## Exercise
Go through the listing below and gather every line with the word "framework".

## Task input
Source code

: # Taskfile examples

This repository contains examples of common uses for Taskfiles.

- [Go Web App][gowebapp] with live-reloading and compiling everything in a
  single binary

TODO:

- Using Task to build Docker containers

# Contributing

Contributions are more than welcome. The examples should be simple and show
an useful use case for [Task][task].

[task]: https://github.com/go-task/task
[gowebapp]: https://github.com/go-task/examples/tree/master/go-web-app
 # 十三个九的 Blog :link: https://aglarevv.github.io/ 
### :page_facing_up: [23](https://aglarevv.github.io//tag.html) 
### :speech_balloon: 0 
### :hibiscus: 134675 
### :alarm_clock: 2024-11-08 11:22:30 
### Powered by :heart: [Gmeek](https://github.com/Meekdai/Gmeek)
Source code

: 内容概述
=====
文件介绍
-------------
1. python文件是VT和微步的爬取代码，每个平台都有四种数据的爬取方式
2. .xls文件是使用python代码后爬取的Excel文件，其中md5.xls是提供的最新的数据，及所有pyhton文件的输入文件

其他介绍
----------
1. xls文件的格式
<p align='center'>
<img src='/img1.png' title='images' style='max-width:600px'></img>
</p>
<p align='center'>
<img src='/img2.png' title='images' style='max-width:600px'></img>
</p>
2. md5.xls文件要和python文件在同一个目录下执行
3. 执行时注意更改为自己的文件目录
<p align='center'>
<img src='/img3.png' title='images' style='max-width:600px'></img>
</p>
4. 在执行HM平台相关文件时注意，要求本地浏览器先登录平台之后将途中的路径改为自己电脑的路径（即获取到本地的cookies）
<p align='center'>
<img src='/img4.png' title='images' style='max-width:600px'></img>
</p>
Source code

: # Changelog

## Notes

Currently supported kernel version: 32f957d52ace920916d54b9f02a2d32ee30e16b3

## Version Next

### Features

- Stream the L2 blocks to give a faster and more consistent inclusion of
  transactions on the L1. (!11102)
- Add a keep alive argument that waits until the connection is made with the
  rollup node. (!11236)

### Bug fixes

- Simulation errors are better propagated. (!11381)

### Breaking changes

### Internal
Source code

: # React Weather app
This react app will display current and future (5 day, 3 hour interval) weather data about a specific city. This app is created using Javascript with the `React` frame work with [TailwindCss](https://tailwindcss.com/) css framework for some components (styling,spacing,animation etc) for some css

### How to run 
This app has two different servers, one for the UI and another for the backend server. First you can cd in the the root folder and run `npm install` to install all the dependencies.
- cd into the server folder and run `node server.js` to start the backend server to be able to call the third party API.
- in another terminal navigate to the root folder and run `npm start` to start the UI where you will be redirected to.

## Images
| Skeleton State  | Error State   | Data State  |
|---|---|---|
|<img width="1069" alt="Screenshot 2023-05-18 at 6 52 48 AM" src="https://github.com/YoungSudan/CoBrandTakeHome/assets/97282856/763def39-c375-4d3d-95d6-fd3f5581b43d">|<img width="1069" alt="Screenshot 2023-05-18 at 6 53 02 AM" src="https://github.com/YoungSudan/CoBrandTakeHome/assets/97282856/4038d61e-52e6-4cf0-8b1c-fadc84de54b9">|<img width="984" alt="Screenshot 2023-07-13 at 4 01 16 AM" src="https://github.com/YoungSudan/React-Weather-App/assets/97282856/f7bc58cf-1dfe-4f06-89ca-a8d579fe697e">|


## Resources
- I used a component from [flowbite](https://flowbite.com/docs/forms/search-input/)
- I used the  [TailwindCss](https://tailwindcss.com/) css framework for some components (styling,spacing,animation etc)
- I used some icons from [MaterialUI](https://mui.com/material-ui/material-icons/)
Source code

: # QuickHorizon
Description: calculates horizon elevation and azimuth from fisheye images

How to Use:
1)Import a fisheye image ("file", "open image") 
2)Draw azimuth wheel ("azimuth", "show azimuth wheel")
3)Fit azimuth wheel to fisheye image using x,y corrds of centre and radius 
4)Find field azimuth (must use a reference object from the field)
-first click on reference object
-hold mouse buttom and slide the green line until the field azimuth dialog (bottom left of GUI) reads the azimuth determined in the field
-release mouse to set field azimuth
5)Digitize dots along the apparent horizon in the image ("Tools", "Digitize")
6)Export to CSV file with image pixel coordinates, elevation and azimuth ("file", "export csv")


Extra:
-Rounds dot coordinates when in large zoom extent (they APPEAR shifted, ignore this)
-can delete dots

## Written reply
This react app will display current and future (5 day, 3 hour interval) weather data about a specific city. This app is created using Javascript with the `React` frame work with [TailwindCss](https://tailwindcss.com/) css framework for some components (styling,spacing,animation etc) for some css
- I used the  [TailwindCss](https://tailwindcss.com/) css framework for some components (styling,spacing,animation etc)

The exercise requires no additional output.